_AIM OF THE TASK_:
Beginning with the line below that contains "passenger cars. Freight" and ending with the line that contains "Overall, cold-start emission", copy every line exactly. Copy nothing else.

_DATA_:
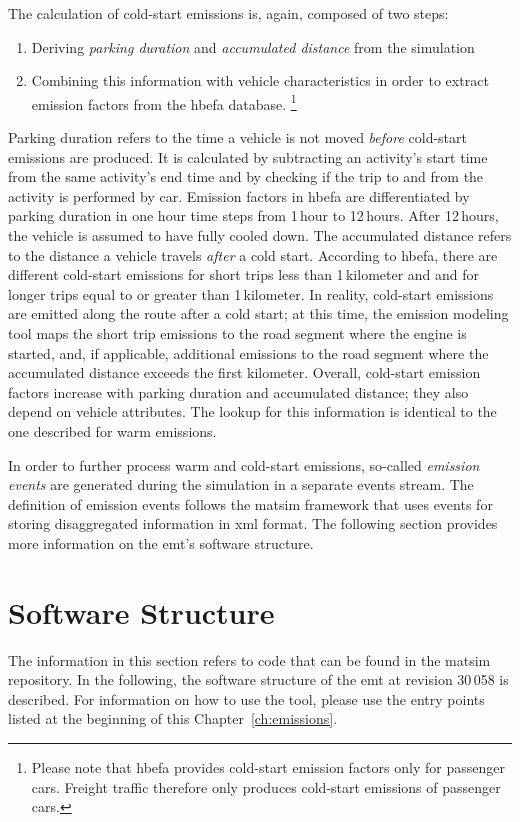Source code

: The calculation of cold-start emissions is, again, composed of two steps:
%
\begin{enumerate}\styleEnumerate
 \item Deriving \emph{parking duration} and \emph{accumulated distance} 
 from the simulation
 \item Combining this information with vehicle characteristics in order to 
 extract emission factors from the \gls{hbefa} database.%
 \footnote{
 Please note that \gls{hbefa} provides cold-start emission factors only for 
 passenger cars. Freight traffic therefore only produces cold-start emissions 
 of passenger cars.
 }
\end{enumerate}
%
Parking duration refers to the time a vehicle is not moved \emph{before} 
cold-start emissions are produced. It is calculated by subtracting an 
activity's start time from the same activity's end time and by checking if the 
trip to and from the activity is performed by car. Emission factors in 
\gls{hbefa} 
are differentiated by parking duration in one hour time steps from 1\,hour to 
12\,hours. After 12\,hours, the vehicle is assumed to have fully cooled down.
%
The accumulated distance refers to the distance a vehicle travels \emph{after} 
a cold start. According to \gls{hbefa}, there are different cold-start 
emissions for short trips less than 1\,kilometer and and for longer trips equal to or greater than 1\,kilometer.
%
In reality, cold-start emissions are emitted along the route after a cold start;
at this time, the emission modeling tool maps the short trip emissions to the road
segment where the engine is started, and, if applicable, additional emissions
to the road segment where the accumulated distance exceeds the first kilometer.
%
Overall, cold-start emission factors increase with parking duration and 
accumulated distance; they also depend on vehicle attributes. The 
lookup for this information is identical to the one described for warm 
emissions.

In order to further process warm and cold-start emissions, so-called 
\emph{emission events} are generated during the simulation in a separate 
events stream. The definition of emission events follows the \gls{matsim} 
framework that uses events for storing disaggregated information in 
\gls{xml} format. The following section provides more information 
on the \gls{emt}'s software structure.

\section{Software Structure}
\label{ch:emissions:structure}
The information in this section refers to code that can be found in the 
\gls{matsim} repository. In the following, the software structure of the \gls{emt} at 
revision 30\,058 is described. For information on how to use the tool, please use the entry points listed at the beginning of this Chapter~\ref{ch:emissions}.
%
--
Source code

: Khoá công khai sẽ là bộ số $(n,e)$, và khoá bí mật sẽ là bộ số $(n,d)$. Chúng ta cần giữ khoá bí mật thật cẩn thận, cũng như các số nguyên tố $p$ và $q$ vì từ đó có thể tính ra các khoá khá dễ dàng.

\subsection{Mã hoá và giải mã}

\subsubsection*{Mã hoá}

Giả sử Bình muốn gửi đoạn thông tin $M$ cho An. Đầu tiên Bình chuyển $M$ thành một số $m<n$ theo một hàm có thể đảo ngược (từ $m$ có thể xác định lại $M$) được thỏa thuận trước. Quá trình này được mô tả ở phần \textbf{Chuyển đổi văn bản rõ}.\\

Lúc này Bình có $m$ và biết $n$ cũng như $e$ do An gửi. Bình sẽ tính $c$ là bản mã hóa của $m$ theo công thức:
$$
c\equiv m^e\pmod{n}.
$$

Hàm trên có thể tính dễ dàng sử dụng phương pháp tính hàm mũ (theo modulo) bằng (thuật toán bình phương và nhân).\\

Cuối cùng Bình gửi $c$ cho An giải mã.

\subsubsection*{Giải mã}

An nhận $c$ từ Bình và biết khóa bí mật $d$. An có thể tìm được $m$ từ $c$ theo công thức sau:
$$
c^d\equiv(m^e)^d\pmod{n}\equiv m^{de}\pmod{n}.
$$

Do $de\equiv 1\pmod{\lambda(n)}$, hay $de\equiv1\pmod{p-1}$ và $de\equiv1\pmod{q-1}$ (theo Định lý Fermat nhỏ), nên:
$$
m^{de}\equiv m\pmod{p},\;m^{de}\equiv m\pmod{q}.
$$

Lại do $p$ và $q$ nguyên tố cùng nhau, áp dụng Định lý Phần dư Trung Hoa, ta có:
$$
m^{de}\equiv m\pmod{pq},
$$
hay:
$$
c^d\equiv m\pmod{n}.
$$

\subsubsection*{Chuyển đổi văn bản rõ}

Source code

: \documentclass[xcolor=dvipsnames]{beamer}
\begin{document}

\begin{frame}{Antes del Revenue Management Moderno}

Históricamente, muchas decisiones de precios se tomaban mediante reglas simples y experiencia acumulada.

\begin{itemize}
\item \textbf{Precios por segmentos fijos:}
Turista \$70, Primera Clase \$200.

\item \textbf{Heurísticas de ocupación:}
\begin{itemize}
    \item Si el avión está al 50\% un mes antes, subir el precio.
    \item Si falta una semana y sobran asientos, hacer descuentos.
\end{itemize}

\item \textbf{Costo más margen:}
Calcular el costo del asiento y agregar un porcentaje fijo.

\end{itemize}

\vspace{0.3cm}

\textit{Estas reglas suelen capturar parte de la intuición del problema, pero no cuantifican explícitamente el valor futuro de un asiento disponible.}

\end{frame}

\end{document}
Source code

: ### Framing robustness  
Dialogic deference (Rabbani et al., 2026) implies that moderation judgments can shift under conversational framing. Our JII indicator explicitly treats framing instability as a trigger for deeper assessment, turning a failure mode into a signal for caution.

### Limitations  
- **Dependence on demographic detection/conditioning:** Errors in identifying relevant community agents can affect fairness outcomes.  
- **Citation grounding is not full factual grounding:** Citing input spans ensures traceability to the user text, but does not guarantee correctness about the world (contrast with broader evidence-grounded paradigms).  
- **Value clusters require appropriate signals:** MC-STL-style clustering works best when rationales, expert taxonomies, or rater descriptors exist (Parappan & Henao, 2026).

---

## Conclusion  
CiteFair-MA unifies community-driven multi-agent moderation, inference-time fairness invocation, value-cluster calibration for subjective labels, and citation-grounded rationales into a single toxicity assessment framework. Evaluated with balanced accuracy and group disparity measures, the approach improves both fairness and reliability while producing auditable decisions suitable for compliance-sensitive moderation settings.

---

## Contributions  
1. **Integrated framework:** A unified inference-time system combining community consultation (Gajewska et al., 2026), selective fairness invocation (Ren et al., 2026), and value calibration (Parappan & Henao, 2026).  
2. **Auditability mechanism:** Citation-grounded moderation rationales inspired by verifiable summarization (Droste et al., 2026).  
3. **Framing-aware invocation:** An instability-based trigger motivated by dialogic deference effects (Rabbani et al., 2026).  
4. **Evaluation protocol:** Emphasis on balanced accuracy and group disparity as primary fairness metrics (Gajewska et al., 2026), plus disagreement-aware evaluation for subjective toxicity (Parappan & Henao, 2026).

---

_EXERCISE SOLUTION_:
 passenger cars. Freight traffic therefore only produces cold-start emissions 
 of passenger cars.
 }
\end{enumerate}
%
Parking duration refers to the time a vehicle is not moved \emph{before} 
cold-start emissions are produced. It is calculated by subtracting an 
activity's start time from the same activity's end time and by checking if the 
trip to and from the activity is performed by car. Emission factors in 
\gls{hbefa} 
are differentiated by parking duration in one hour time steps from 1\,hour to 
12\,hours. After 12\,hours, the vehicle is assumed to have fully cooled down.
%
The accumulated distance refers to the distance a vehicle travels \emph{after} 
a cold start. According to \gls{hbefa}, there are different cold-start 
emissions for short trips less than 1\,kilometer and and for longer trips equal to or greater than 1\,kilometer.
%
In reality, cold-start emissions are emitted along the route after a cold start;
at this time, the emission modeling tool maps the short trip emissions to the road
segment where the engine is started, and, if applicable, additional emissions
to the road segment where the accumulated distance exceeds the first kilometer.
%
Overall, cold-start emission factors increase with parking duration and 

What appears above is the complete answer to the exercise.